| ACTION ITEM |
Scan the material for the word "details" and copy each line where it occurs.
== RECORDS TO PROCESS
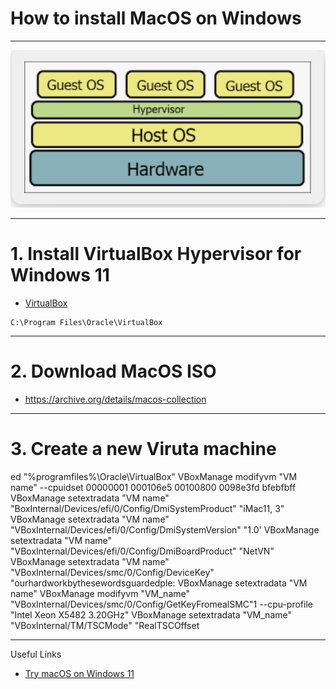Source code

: # How to install MacOS on Windows

***

![Hypervisor](https://github.com/muarshad01/Install_MacOS_on_Windows/blob/main/images/hypervisor.png)

***

# 1. Install VirtualBox Hypervisor for Windows 11

* [VirtualBox](https://www.virtualbox.org/)

```
C:\Program Files\Oracle\VirtualBox
```

***

# 2. Download MacOS ISO

* https://archive.org/details/macos-collection

***

# 3. Create a new Viruta machine

ed "%programfiles%\Oracle\VirtualBox\"
VBoxManage modifyvm "VM name" --cpuidset 00000001 000106e5 00100800 0098e3fd bfebfbff
VBoxManage setextradata "VM name"
"BoxInternal/Devices/efi/0/Config/DmiSystemProduct" "iMac11, 3"
VBoxManage setextradata "VM name"
"VBoxInternal/Devices/efi/0/Config/DmiSystemVersion" "1.0'
VBoxManage setextradata "VM name"
"VBoxInternal/Devices/efi/0/Config/DmiBoardProduct" "NetVN"
VBoxManage setextradata "VM name" "VBoxInternal/Devices/smc/0/Config/DeviceKey" "ourhardworkbythesewordsguardedple:
VBoxManage setextradata
"VM name"
VBoxManage modifyvm "VM_name"
"VBoxInternal/Devices/smc/0/Config/GetKeyFromealSMC"1
--cpu-profile "Intel Xeon X5482 3.20GHz"
VBoxManage setextradata
"VM_name" "VBoxInternal/TM/TSCMode" "RealTSCOffset


***

Useful Links

* [Try macOS on Windows 11](https://www.youtube.com/watch?v=fcf0NIFsoo0)

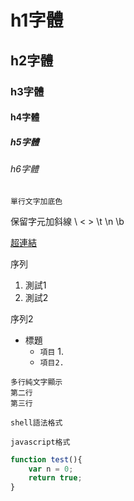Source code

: # h1字體
## h2字體
### h3字體
#### h4字體
##### h5字體
###### h6字體

`單行文字加底色`

保留字元加斜線 \\ \< \> \t \n \b 

[超連結](http://github.com/)

序列
1. 測試1
2. 測試2

序列2
* 標題
	* `項目` 1.
	* `項目2.`

```
多行純文字顯示
第二行
第三行	
```

```shell
shell語法格式
```

`javascript格式`
```javascript
function test(){
	var n = 0;
	return true;
}
```
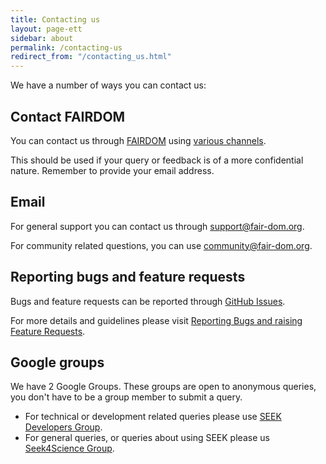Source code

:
 ```yaml
---
title: Contacting us
layout: page-ett
sidebar: about
permalink: /contacting-us
redirect_from: "/contacting_us.html"
---
```



We have a number of ways you can contact us:


## Contact FAIRDOM

You can contact us through [FAIRDOM](https://fair-dom.org) using [various channels](https://fair-dom.org/get_involved).

This should be used if your query or feedback is of a more confidential nature. Remember to provide your email address.

## Email

For general support you can contact us through [support@fair-dom.org](mailto:support@fair-dom.org).

For community related questions, you can use [community@fair-dom.org](mailto:community@fair-dom.org).

## Reporting bugs and feature requests

Bugs and feature requests can be reported through [GitHub Issues](https://fair-dom.org/issues).

For more details and guidelines please visit [Reporting Bugs and raising Feature Requests](/tech/reporting-bugs-and-features.html).

## Google groups

We have 2 Google Groups. These groups are open to anonymous queries, you don't have to be a group member to submit a query.

* For technical or development related queries please use [SEEK Developers Group](https://groups.google.com/group/seek-developers).
* For general queries, or queries about using SEEK please us [Seek4Science Group](https://groups.google.com/group/seek4science).

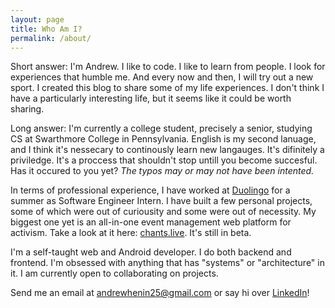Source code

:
 ```yaml
---
layout: page
title: Who Am I?
permalink: /about/
---
```

Short answer: I'm Andrew. I like to code. I like to learn from people. I look for experiences that humble me. And every now and then, I will try out a new sport. I created this blog to share some of my life experiences. I don't think I have a particularly interesting life, but it seems like it could be worth sharing. 

Long answer: I'm currently a college student, precisely a senior, studying CS at Swarthmore College in Pennsylvania. English is my second lanuage, and I think it's nessecary to continously learn new langauges. It's difinitely a priviledge. It's a proccess that shouldn't stop untill you become succesful. Has it occured to you yet? *The typos may or may not have been intented.*

In terms of professional experience, I have worked at [Duolingo](https://www.duolingo.com/) for a summer as Software Engineer Intern. I have built a few personal projects, some of which were out of curiousity and some were out of necessity. My biggest one yet is an all-in-one event management web platform for activism. Take a look at it here: [chants.live](https://chants.live/). It's still in beta. 

I'm a self-taught web and Android developer. I do both backend and frontend. I'm obsessed with anything that has "systems" or "architecture" in it. I am currently open to collaborating on projects.

Send me an email at [andrewhenin25@gmail.com](mailto:andrewhenin25@gmail.com) or say hi over [LinkedIn](https://www.linkedin.com/in/andrewhenin/)!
====
| RESULT FOR THIS EXERCISE |
* https://archive.org/details/macos-collection
For more details and guidelines please visit [Reporting Bugs and raising Feature Requests](/tech/reporting-bugs-and-features.html).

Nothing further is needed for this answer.